**EXERCISE:** Every line of the data that includes "генерація" should be copied out.

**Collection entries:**

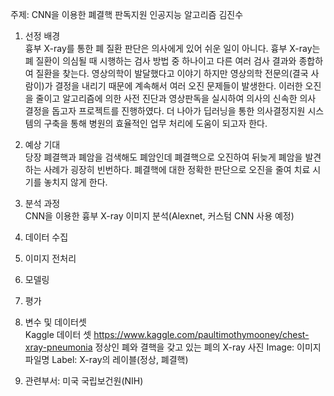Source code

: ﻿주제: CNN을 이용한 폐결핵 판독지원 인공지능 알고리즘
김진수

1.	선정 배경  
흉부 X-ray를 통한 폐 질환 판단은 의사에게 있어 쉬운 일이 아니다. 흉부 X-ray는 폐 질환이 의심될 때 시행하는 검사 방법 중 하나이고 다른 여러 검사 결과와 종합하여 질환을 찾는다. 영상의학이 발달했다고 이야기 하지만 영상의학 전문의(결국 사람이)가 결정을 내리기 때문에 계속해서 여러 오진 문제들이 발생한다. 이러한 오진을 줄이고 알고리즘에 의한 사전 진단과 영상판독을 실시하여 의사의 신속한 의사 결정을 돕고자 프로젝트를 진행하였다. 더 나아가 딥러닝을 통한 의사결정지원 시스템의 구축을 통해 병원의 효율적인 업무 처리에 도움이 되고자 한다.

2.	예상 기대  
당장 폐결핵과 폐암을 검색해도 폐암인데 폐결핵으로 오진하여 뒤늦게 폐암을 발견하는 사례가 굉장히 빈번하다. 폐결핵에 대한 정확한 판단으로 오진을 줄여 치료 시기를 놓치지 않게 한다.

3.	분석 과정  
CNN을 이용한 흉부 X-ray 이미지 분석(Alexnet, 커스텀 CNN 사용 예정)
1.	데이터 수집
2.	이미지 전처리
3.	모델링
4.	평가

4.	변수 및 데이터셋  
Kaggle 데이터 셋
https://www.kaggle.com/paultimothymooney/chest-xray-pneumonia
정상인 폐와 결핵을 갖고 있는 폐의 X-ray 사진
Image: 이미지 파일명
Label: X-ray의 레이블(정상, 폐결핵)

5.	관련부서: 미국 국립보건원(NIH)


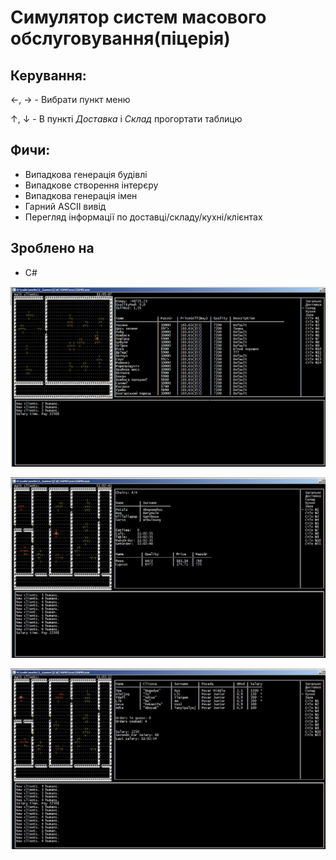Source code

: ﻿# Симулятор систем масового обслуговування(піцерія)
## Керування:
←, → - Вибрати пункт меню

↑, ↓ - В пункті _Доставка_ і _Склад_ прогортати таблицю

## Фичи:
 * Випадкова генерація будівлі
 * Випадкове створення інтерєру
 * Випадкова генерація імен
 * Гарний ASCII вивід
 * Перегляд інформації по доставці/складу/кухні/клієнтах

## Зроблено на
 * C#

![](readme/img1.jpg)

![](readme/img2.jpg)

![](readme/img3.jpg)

==

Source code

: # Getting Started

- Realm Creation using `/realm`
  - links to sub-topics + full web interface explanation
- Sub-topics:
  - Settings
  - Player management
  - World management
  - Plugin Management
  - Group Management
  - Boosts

**OUTPUT:**
 * Випадкова генерація будівлі
 * Випадкова генерація імен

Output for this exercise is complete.